El mundo despierta con la ansiedad del primerizo. México presiente catástrofe, pero aún no descifra la magnitud de la amenaza. El calendario le obsequia un curso lúdico de inducción. Empezar jugando hasta que las lecciones se vuelvan serias. El México de siempre contra los Estados Unidos que ya son de Trump aunque sigan siendo de
Obama. La pelota como gimnasio didáctico para una enemistad que hoy es más que una trivialidad deportiva. En las casillas los blancos se impusieron a las minorías. Fue una competencia racial. En la cancha, los blancos querrán volver a ganar. Y sí, será de nuevo una competencia racial, porque si el futbol no modifica sociedades, las sociedades sí modifican el futbol. Espejo de lo que somos. De lo que elegimos. Y de lo que construimos. Donald Trump lo protagoniza.
El marketing debe aplicar en ambos sentidos. Si la Selección se promueve como el equipo de todos para vender, entonces que actúe como tal para consolar. El futbolista mexicano querrá escapar del compromiso. Está en su naturaleza. Pero aún si decide ignorar el beneficio colectivo tendrán que atender las convicciones personales. Si está consciente de lo que ha ocurrido, entenderá que para él, como ser humano más que como benefactor público, el partido contra Estados Unidos ha cambiado de significado. No es nuevo para el juego.

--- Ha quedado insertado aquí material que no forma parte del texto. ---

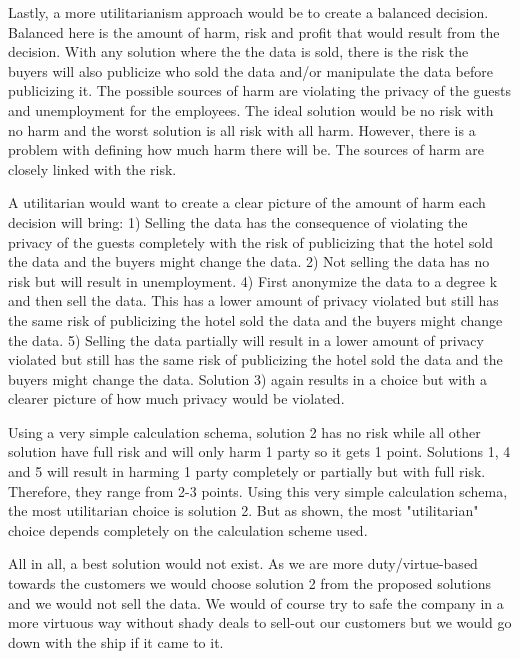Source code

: Lastly, a more utilitarianism approach would be to create a balanced decision. Balanced here is the amount of harm, risk and profit that would result from the decision. With any solution where the the data is sold, there is the risk the buyers will also publicize who sold the data and/or manipulate the data before publicizing it. The possible sources of harm are violating the privacy of the guests and unemployment for the employees. The ideal solution would be no risk with no harm and the worst solution is all risk with all harm. However, there is a problem with defining how much harm there will be. The sources of harm are closely linked with the risk.

A utilitarian would want to create a clear picture of the amount of harm each decision will bring: 1) Selling the data has the consequence of violating the privacy of the guests completely with the risk of publicizing that the hotel sold the data and the buyers might change the data. 2) Not selling the data has no risk but will result in unemployment. 4) First anonymize the data to a degree k and then sell the data. This has a lower amount of privacy violated but still has the same risk of publicizing the hotel sold the data and the buyers might change the data. 5) Selling the data partially will result in a lower amount of privacy violated but still has the same risk of publicizing the hotel sold the data and the buyers might change the data. Solution 3) again results in a choice but with a clearer picture of how much privacy would be violated.

Using a very simple calculation schema, solution 2 has no risk while all other solution have full risk and will only harm 1 party so it gets 1 point. Solutions 1, 4 and 5 will result in harming 1 party completely or partially but with full risk. Therefore, they range from 2-3 points. Using this very simple calculation schema, the most utilitarian choice is solution 2. But as shown, the most "utilitarian" choice depends completely on the calculation scheme used.

All in all, a best solution would not exist. As we are more duty/virtue-based towards the customers we would choose solution 2 from the proposed solutions and we would not sell the data. We would of course try to safe the company in a more virtuous way without shady deals to sell-out our customers but we would go down with the ship if it came to it.
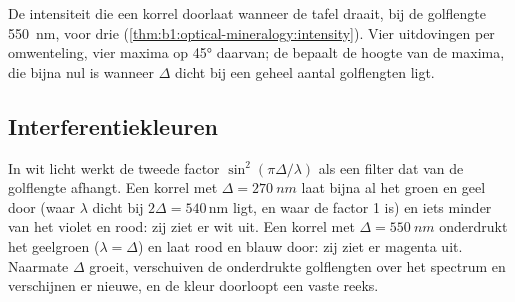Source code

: \begin{omfigure}

{\small De intensiteit die een korrel doorlaat wanneer de tafel draait, bij de golflengte \qty{550}{nm}, voor drie 
(\cref{thm:b1:optical-mineralogy:intensity}). Vier uitdovingen per omwenteling, vier maxima op \ang{45} daarvan; de  bepaalt de hoogte van de
maxima, die bijna nul is wanneer $\Delta$ dicht bij een geheel aantal golflengten ligt.}
\end{omfigure}

\subsection{Interferentiekleuren}

In wit licht werkt de tweede factor $\sin^2(\pi\Delta/\lambda)$ als een filter dat van de golflengte afhangt. Een korrel met $\Delta = \qty{270}{nm}$
laat bijna al het groen en geel door (waar $\lambda$ dicht bij $2\Delta = 540$\,nm ligt, en waar de factor 1 is) en iets minder van het violet en rood:
zij ziet er wit uit. Een korrel met $\Delta = \qty{550}{nm}$ onderdrukt het geelgroen ($\lambda = \Delta$) en laat rood en blauw door: zij ziet er
magenta uit. Naarmate $\Delta$ groeit, verschuiven de onderdrukte golflengten over het spectrum en verschijnen er nieuwe, en de kleur doorloopt een vaste reeks.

El Argentina-Inglaterra de México 1986 no hubiera significado lo mismo sin la guerra de las Malvinas. El Estados Unidos-México no sería lo mismo sin Donald Trump como presidente electo. Porque se oficializa que una mayoría no quiere que su país sea la segunda casa del mexicano. Porque la globalización es una tendencia que muere. Gran Bretaña salió de la Unión Europea bajo premisas ultranacionalistas, Estados Unidos se plantea vivir protegido por un muro pagado por nosotros. La geografía, el color y el origen han vuelto a importar.
El futbol atiende bajos instintos. El Mundial es un simulacro de guerra. Se trata de colores, banderas y superioridad. En el fondo es políticamente incorrecto. Como la sociedad misma. Desde ahí se mandan mensajes cargados de prejuicios. El africano poco disciplinado. El alemán perseverante. El mexicano desmadroso. El gringo que no ama el soccer por no ser un deporte suyo (otra vez un tema de orgullo yankee). La pelota dirime jerarquías. Y sólo ella puede darnos, a través de la Selección, la sonrisa que de ninguna otra forma saldrá.
Es un juego. Lo sé. Incluso Maradona lo tenía claro con la Mano de Dios ante Inglaterra. Pero hay veces que los consuelos banales ayudan. México necesita de ellos. Para olvidar por noventa minutos la ansiedad del primerizo. Para sentirse capaz de soportar amenazas externas aún en estado de división interna. Para darse cuenta que pese a todo se puede ganar. Para mandar mensajes simbólicos, pero que a la inversa también penetran, respecto al mito de la superioridad de razas y naciones. Que la Selección le ganara a Estados Unidos en Columbus, tierra blanca como los votantes que eligieron a Trump, no cambiaría mi vida, ni la de millones, pero sí la haría más feliz, aunque fuera por noventa minutos. Ahora lo entiendo más que nunca. El futbol como lo más importante de lo menos importante.